The plaintiff is suing prosecutors and officials in Woodbridge Township over his arrest in 2019.
Image: Nijeer Parks
Nijeer Parks, 33, of Paterson, N.J.Mohamed Omar / The New York Times via Redux

A New Jersey man sued police and prosecutors, claiming he was wrongly arrested and jailed after facial recognition software mistakenly linked him to a hotel theft.

Nijeer Parks, 33, a Black man from Paterson, said his grandmother told him on Jan. 30, 2019, that an arrest warrant had been issued for him, according to the civil lawsuit filed in Passaic County.

He was accused of shoplifting from a Hampton Inn gift store in Woodbridge and then clipping a police car as he sped off. But Parks said in early 2019 that he didn't own a car and that at the time had never possessed a driver's license.

Parks said he went to Woodbridge police headquarters on Feb. 5 to clear up the mistake and was arrested.

"As he had previously told the clerk, plaintiff told the interrogators that [he] had never had a driver's license, that he had never owned a car, and that he had never even been in Woodbridge," according to the lawsuit by Parks' attorney, Daniel Sexton.

"Plaintiff also gave ... a solid alibi that proved he could not have done what he was suspected of doing," the suit says.

Parks claimed that as he sat in jail for 10 days, police and prosecutors didn't bother to check fingerprints and DNA at the scene that could have cleared him.

"Defendant police department was relying solely on the faulty and illegal [facial recognition software] or some analogous program while all evidence and forensics confirmed plaintiff had no relationship to the suspect for the crimes," according to Sexton.

Sexton said all charges were dropped.

County prosecutors and jailers, Woodbridge police and the mayor are named as respondents.

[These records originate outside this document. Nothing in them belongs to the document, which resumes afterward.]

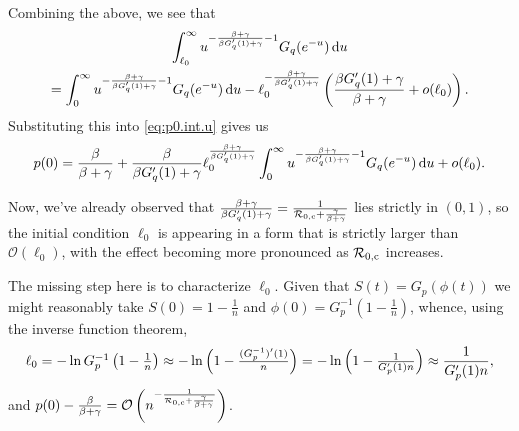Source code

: \documentclass[11pt]{article}
\newcommand{\R}{\mathcal{R}}
\newcommand{\Rzeroc}{\R_{\rm 0,c}}
\newcommand{\dee}{{\rm d}}
\newcommand{\Oh}{\mathcal{O}}
\begin{document}
Combining the above, we see that
\begin{multline}
	\int_{\ell_{0}}^{\infty} u^{-\frac{\beta+\gamma}{\beta G_{q}'(1)+\gamma}-1} G_{q}(e^{-u})\, \dee u\\
	= \int_{0}^{\infty} u^{-\frac{\beta+\gamma}{\beta G_{q}'(1)+\gamma}-1} G_{q}(e^{-u})\, \dee u 
		- \ell_{0}^{-\frac{\beta+\gamma}{\beta G_{q}'(1)+\gamma}}\left(\frac{\beta G_{q}'(1)+\gamma}{\beta+\gamma} + o(\ell_{0})\right).
\end{multline}
Substituting this into \eqref{eq:p0.int.u} gives us
\begin{equation}
	p(0) = \frac{\beta}{\beta+\gamma} + \frac{\beta}{\beta G_{q}'(1)+\gamma} \ell_{0}^{\frac{\beta+\gamma}{\beta G_{q}'(1)+\gamma}}
		\int_{0}^{\infty} u^{-\frac{\beta+\gamma}{\beta G_{q}'(1)+\gamma}-1} G_{q}(e^{-u})\, \dee u + o(\ell_{0}).
\end{equation}

Now, we've already observed that $\frac{\beta+\gamma}{\beta G_{q}'(1)+\gamma} = \frac{1}{\Rzeroc + \frac{\gamma}{\beta+\gamma}}$ lies strictly in $(0,1)$, so the initial condition $\ell_{0}$ is appearing in a form that is strictly larger than $\Oh(\ell_{0})$, with the effect becoming more pronounced as $\Rzeroc$ increases.

The missing step here is to characterize $\ell_{0}$. Given that $S(t) = G_{p}(\phi(t))$ we might reasonably take $S(0) = 1-\frac{1}{n}$ and $\phi(0) =  G_{p}^{-1}\left(1-\frac{1}{n}\right)$, whence, using the inverse function theorem, 
\begin{equation}
	\ell_{0} = - \ln {\textstyle G_{p}^{-1}\left(1-\frac{1}{n}\right)}
	\approx - \ln {\textstyle\left(1-\frac{(G_{p}^{-1})'(1)}{n}\right)}
	= - \ln {\textstyle\left(1-\frac{1}{G_{p}'(1) n}\right)}\\
	\approx  \frac{1}{G_{p}'(1) n},
\end{equation}
and $p(0) - \frac{\beta}{\beta+\gamma} = \Oh\left(n^{-\frac{1}{\Rzeroc + \frac{\gamma}{\beta+\gamma}}}\right)$.
\end{document}
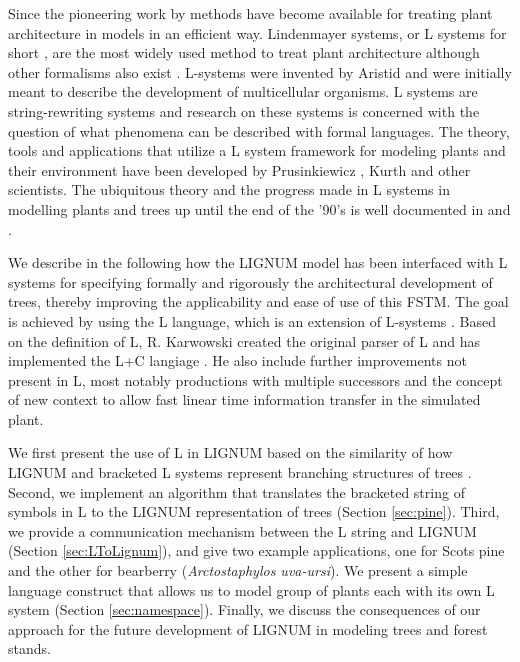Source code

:Since  the pioneering  work  by \citet{honda:71}  methods have  become
available for  treating plant architecture  in models in  an efficient
way.  Lindenmayer  systems, or L systems for  short \citep{pp:89}, are
the most widely used method to treat plant architecture although other
formalisms    also   exist    \citep[e.g.][]{dereffye:97,   godin:99}.
L-systems    were   invented    by    Aristid   \citet{lindenmayer:68,
lindenmayer:71} and  were initially meant to  describe the development
of  multicellular organisms.  L  systems are  string-rewriting systems
and research on  these systems is concerned with  the question of what
phenomena can  be described with formal languages.   The theory, tools
and applications that utilize a L system framework for modeling plants
and   their   environment  have   been   developed  by   Prusinkiewicz
\citep{pp:89,pp:92}, Kurth \citep{kurth:94} and other scientists.  The
ubiquitous  theory and  the progress  made in  L systems  in modelling
plants and trees  up until the end of the '90's  is well documented in
\citet{pp:90,pp:99} and \citet{kurth:99}.

We describe in the following  how the LIGNUM model has been interfaced
with   L  systems   for   specifying  formally   and  rigorously   the
architectural   development   of    trees,   thereby   improving   the
applicability and ease  of use of this FSTM.  The  goal is achieved by
using   the  L   language,  which   is  an   extension   of  L-systems
\citep{pp:99a}.  Based  on the definition of L,  R.  Karwowski created
the  original  parser  of  L  and has  implemented  the  L+C  langiage
\citep{karwowski:02}. He also include further improvements not present
in  L,  most notably  productions  with  multiple  successors and  the
concept of new context  \citep{karwowski:03} to allow fast linear time
information transfer in the simulated plant.

We first present the use of L in LIGNUM based on the similarity of how
LIGNUM and bracketed L systems represent branching structures of trees
\citep{perttunen:96, perttunen:01}.  Second, we implement an algorithm
that translates  the bracketed  string of symbols  in L to  the LIGNUM
representation of trees (Section \ref{sec:pine}).  Third, we provide a
communication  mechanism  between the  L  string  and LIGNUM  (Section
\ref{sec:LToLignum}), and give two example applications, one for Scots
pine and  the other for  bearberry (\textit{Arctostaphylos uva-ursi}).
We present a  simple language construct that allows  us to model group
of plants  each with its  own L system  (Section \ref{sec:namespace}).
Finally, we  discuss the consequences  of our approach for  the future
development of LIGNUM in modeling trees and forest stands.

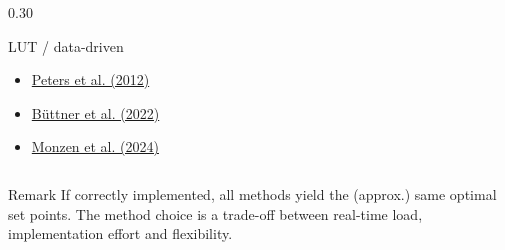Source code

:\begin{frame}
\begin{columns}[T,totalwidth=0.98\textwidth]
\begin{column}{0.30\textwidth}
\begin{block}{LUT / data-driven}
                \begin{minipage}[t][0.38\textheight][t]{\linewidth}
                    \begin{itemize}
                        \item \href{https://doi.org/10.1109/IECON.2012.6389438}{Peters et al. (2012)}
                        \item \href{https://www.mdpi.com/1996-1073/15/5/1838}{B\"uttner et al. (2022)}
                        \item \href{https://doi.org/10.1109/OJIES.2024.3356721}{Monzen et al. (2024)}
                    \end{itemize}
                \end{minipage}
            \end{block}
        \end{column}
    \end{columns}\pause%
    \vspace{1mm}
    \begin{varblock}{Remark}
        If correctly implemented, all methods yield the (approx.) same optimal set points. The method choice is a trade-off between real-time load, implementation effort and flexibility.
    \end{varblock}
\end{frame}

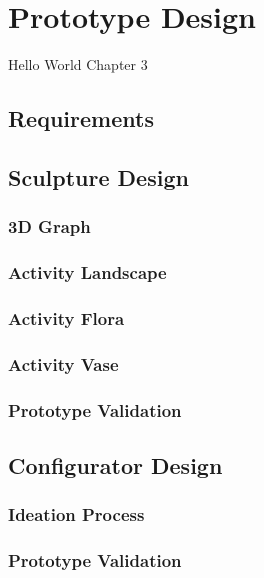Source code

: \documentclass[../medieninformatik-arbeit.tex]{subfiles}
\begin{document}
\label{ch:proto}
\section{Prototype Design}
Hello World Chapter 3 

\subsection{Requirements}


\subsection{Sculpture Design}

\subsubsection{3D Graph}

\subsubsection{Activity Landscape}

\subsubsection{Activity Flora}

\subsubsection{Activity Vase}

\subsubsection{Prototype Validation}


\subsection{Configurator Design}

\subsubsection{Ideation Process}

\subsubsection{Prototype Validation}
\end{document}
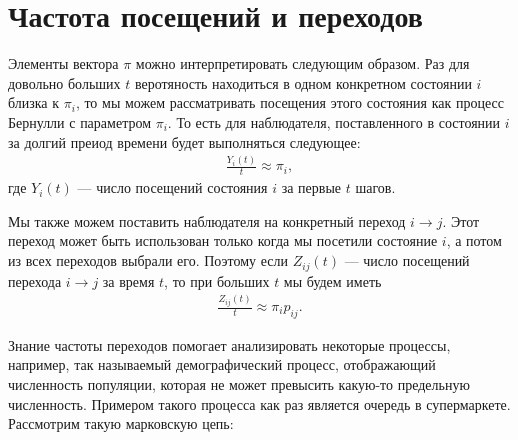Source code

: \documentclass[12pt]{article}
\begin{document}
\section{Частота посещений и переходов}

Элементы вектора $\pi$ можно интерпретировать следующим образом. Раз для довольно больших $t$ веротяность находиться в одном конкретном состоянии $i$ близка к $\pi_i$, то мы можем рассматривать посещения этого состояния как процесс Бернулли с параметром $\pi_i$. То есть для наблюдателя, поставленного в состоянии $i$ за долгий преиод времени будет выполняться следующее:
\begin{align*}
  \frac{Y_i(t)}{t} \approx \pi_i,
\end{align*}
где $Y_i(t)$ --- число посещений состояния $i$ за первые $t$ шагов.

Мы также можем поставить наблюдателя на конкретный переход $i \to j$. Этот переход может быть использован только когда мы посетили состояние $i$, а потом из всех переходов выбрали его. Поэтому если $Z_{ij}(t)$ --- число посещений перехода $i \to j$ за время $t$, то при больших $t$ мы будем иметь
\begin{align*}
  \frac{Z_{ij}(t)}{t} \approx \pi_i p_{ij}.
\end{align*}

Знание частоты переходов помогает анализировать некоторые процессы, например, так называемый демографический процесс, отображающий численность популяции, которая не может превысить какую-то предельную численность. Примером такого процесса как раз является очередь в супермаркете. Рассмотрим такую марковскую цепь:
\end{document}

A Woodbridge spokesman declined to comment Tuesday, claiming that no one from the township had been served with the lawsuit yet. Representatives for prosecutors and jailers didn't immediately return messages seeking their response.

While use of facial recognition technology is growing, critics say algorithms struggle to distinguish faces of people with dark skin.

Nathan Freed Wessler, a staff lawyer for the ACLU's Speech, Privacy, and Technology Project, said Tuesday that Parks' arrest was the result of "flawed and privacy-invading surveillance technology."

"There are likely many more wrongful interrogations, arrests, and possibly even convictions because of this technology that we still do not know about," Wessler said in a statement, adding that "this technology disproportionately harms the Black community."

CORRECTION (Dec. 29, 2020, 10:50 p.m. ET): A previous version of this article and an accompanying photo caption misspelled Nijeer Parks' hometown. It is Paterson, New Jersey, not Patterson.